▶ WHAT TO DO:
Work through the data and say how many lines contain "practices". The number alone is the answer.

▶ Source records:
○ ○ ○ ○ ○ ○ ○

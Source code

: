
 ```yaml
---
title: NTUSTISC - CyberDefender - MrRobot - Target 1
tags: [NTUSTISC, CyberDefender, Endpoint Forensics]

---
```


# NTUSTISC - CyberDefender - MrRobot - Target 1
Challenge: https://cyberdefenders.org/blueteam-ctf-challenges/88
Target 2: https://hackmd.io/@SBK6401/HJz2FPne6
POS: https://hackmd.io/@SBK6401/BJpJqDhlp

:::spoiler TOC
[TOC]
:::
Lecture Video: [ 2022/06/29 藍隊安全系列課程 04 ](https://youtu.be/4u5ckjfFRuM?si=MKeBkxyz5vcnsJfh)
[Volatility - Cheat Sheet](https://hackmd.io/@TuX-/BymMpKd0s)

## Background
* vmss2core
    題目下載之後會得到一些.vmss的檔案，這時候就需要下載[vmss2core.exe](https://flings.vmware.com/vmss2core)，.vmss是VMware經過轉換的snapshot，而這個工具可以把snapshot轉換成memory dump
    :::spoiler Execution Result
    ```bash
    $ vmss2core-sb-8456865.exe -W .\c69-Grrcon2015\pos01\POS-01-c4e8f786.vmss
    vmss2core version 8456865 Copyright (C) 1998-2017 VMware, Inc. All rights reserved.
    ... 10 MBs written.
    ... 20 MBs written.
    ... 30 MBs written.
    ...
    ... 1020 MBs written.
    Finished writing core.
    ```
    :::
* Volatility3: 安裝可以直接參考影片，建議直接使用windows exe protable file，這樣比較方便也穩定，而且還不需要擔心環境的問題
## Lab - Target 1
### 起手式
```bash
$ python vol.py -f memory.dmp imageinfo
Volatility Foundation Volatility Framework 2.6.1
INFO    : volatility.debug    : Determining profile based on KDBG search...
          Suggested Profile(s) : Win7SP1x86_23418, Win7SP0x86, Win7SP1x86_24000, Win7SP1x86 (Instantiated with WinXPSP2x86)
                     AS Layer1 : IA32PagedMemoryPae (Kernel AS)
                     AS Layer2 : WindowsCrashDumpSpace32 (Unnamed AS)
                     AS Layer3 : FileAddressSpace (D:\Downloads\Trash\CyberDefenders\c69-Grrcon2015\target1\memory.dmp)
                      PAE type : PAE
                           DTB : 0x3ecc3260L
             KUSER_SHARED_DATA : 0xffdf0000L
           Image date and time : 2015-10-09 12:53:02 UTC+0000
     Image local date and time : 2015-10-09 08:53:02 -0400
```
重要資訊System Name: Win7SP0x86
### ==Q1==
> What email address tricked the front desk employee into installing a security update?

○ ○ ○ ○ ○ ○ ○

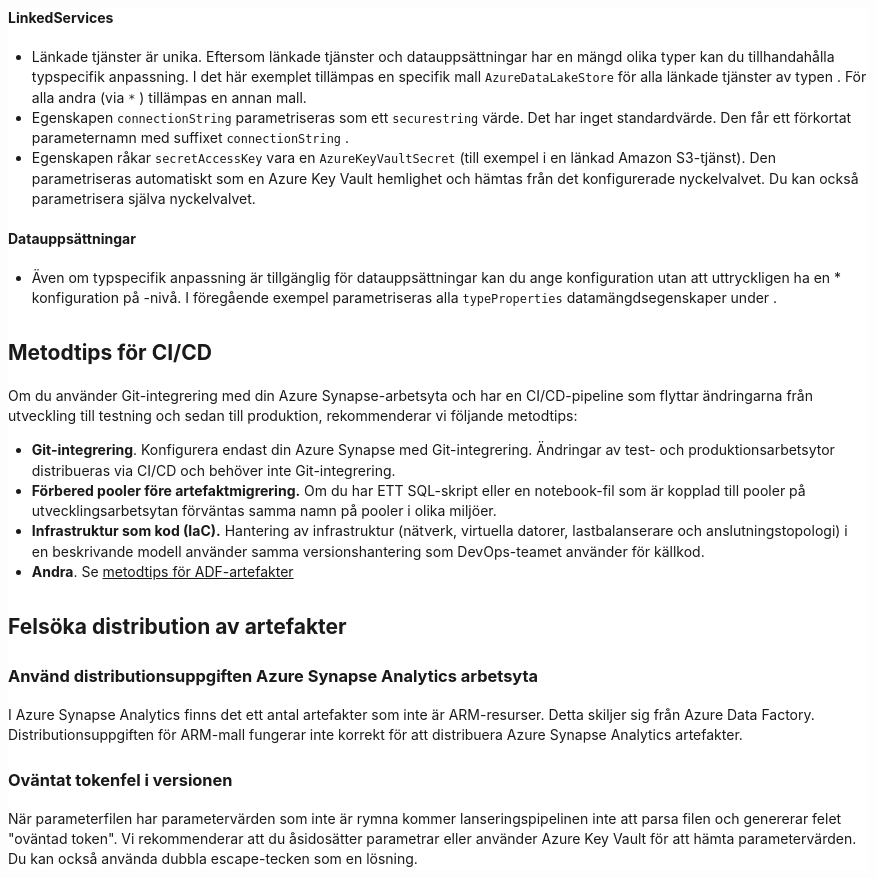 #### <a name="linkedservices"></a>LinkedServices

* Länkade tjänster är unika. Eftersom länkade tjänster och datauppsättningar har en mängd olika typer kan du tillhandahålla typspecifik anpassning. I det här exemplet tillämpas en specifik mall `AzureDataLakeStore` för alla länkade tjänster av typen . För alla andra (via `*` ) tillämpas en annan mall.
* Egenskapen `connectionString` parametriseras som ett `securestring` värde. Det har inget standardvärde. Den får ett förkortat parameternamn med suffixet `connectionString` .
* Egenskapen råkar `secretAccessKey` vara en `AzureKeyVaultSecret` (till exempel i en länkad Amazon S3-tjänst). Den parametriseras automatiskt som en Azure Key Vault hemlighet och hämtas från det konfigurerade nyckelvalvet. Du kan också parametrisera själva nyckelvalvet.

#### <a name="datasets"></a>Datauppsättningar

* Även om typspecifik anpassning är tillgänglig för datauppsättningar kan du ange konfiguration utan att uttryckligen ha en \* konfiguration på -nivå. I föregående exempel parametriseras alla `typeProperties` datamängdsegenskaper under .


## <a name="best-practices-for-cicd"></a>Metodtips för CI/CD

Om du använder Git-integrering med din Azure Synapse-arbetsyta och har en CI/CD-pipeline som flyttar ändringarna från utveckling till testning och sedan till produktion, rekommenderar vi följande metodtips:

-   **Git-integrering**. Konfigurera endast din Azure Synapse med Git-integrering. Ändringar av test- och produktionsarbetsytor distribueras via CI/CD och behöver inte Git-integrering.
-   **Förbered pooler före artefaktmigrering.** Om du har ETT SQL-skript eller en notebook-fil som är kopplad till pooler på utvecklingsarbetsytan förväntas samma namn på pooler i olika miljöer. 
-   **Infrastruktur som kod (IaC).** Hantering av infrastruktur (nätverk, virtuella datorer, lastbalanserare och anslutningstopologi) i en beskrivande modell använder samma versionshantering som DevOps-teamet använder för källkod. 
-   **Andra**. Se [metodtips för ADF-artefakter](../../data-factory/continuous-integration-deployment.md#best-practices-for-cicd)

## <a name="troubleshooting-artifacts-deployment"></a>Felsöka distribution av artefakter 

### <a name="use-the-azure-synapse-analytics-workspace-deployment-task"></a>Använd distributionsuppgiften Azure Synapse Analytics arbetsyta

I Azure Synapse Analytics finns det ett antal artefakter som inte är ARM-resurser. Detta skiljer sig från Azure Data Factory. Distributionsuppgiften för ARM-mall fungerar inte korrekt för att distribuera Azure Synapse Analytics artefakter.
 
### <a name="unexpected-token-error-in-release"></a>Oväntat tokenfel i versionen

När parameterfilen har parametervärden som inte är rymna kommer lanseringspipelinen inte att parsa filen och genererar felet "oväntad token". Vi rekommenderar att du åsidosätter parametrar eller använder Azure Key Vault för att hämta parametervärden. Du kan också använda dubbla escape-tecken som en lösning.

○ ○ ○ ○ ○ ○ ○

▶ REPLY TO THE TASK:
2